A existência de tantas possíveis questões substanciais, que eventualmente envolveriam até mesmo a aplicação do Código Civil revogado, na vigência do qual foi erigida a edificação lindeira, torna indefensável mesmo o ponto de vista daqueles que tenderiam a ver no licenciamento – de modo equivocado – uma espécie de aplicação preventiva do ordenamento jurídico como um todo, ou mesmo daqueles que enxergam a temática urbanística de modo tão abrangente a ponto de incluir matérias civis. 

Não adentrar o mérito de tais questões não constitui opção censurável, por conta de uma negligente omissão; trata-se, na prática, da única solução possível, porquanto não haveria como exigir que a Municipalidade resolvesse questões de fundo, efetuando a composição dos conflitos civis entre particulares, de acordo com as peculiaridades do caso concreto.

Ademais, essas sofisticadas discussões se encontram na esfera de direitos disponíveis dos interessados. Caso os envolvidos entrassem em um acordo a respeito, nenhuma dessas questões demandaria equacionamento pelo Poder Público, nem mesmo pelo Poder Judiciário. De outra parte, não compete à Municipalidade exigir previamente tal entendimento entre os vizinhos, uma vez que, como visto, não lhe cabe efetuar o controle quanto à aplicação da lei civil. É o particular prejudicado que, tendo interesse, pode opor-se à atuação do outro. Não o fazendo, por omissão ou acordo, não haverá situação ilícita que reclame providências da Municipalidade, mas uma iniciativa que se perpetuará, dado o caráter disponível do direito envolvido[2].

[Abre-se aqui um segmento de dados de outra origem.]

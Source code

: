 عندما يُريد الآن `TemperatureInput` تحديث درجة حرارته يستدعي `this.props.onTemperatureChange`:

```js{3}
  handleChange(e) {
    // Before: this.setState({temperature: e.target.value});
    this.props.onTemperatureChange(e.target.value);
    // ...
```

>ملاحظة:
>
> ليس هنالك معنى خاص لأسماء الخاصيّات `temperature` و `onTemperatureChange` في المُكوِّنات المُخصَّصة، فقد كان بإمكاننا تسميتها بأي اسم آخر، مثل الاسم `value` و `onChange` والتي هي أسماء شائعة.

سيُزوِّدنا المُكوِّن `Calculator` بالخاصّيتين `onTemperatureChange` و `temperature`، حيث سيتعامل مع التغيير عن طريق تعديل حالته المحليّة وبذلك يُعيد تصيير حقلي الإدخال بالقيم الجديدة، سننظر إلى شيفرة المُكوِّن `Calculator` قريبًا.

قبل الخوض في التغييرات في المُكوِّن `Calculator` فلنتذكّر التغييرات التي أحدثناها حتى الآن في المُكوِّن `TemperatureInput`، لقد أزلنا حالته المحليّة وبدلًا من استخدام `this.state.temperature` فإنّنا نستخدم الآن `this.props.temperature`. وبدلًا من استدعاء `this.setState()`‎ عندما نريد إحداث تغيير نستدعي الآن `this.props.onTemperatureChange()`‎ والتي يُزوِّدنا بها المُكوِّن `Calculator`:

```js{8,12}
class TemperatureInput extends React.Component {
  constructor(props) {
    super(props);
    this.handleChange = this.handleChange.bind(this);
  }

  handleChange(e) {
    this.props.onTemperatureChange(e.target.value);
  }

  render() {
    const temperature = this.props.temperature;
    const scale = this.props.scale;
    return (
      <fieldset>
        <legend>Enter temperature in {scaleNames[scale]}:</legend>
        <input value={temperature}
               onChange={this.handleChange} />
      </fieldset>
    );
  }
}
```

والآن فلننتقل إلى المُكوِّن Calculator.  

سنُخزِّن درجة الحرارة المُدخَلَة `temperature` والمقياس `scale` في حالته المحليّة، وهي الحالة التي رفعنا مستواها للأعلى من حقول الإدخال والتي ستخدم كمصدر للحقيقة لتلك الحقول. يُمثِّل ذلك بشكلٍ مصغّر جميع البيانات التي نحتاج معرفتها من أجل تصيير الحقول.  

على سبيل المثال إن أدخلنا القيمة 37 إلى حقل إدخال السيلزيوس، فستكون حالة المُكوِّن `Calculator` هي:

Por isso, parece adequada a solução segundo a qual as diretrizes poderão ser concedidas, com a expressa ressalva de que elas não incluem nenhuma espécie de manifestação da Municipalidade em relação aos aspectos civis relacionados ao direito de vizinhança, cabendo ao requerente o ônus de providenciar os entendimentos cabíveis com o proprietário vizinho e a responsabilidade por eventuais prejuízos que este venha a alegar em razão da construção que acabe por ser erigida nos limites do lote.

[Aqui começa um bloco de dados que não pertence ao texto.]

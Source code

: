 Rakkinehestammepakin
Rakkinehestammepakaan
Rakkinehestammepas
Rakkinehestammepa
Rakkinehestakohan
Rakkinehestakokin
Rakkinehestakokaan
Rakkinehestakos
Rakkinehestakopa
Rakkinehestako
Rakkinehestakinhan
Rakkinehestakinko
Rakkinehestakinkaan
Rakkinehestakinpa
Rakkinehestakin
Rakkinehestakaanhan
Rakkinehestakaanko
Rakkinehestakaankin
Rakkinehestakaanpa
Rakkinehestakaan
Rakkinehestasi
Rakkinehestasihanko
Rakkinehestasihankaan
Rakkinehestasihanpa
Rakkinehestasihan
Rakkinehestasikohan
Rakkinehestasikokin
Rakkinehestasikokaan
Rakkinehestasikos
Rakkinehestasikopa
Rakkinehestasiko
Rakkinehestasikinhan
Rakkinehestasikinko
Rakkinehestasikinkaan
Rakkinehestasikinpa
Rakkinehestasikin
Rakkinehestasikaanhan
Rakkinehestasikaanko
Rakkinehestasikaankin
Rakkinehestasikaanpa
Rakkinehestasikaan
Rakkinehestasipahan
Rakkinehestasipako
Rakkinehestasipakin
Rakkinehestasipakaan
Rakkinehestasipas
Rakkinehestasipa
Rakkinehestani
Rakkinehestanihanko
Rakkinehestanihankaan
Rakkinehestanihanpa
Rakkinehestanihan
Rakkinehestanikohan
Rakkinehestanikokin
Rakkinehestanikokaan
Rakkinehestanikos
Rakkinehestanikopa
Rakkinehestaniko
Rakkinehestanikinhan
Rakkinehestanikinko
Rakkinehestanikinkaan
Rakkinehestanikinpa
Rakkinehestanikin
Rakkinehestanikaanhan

Essa ressalva, aliás, em nada diferiria dos conhecidos apontamentos em documentos relacionados ao licenciamento edilício no sentido de que a aprovação do requerimento não implica o reconhecimento, por parte da Municipalidade, da propriedade do terreno a ser parcelado ou edificado. De fato, ainda que ociosa a ressalva – é evidente que não compete ao Município declarar ou ratificar aspectos alusivos ao domínio –, ela parece útil sob o ponto de vista pragmático, por vedar expressamente ao destinatário da licença que empreste entendimento equivocado ao documento expedido, que somente poderia refletir o cotejo entre a iniciativa proposta e as normas municipais correspondentes.

Assim sendo, sugere-se o retorno do presente a SMUL, para o devido prosseguimento.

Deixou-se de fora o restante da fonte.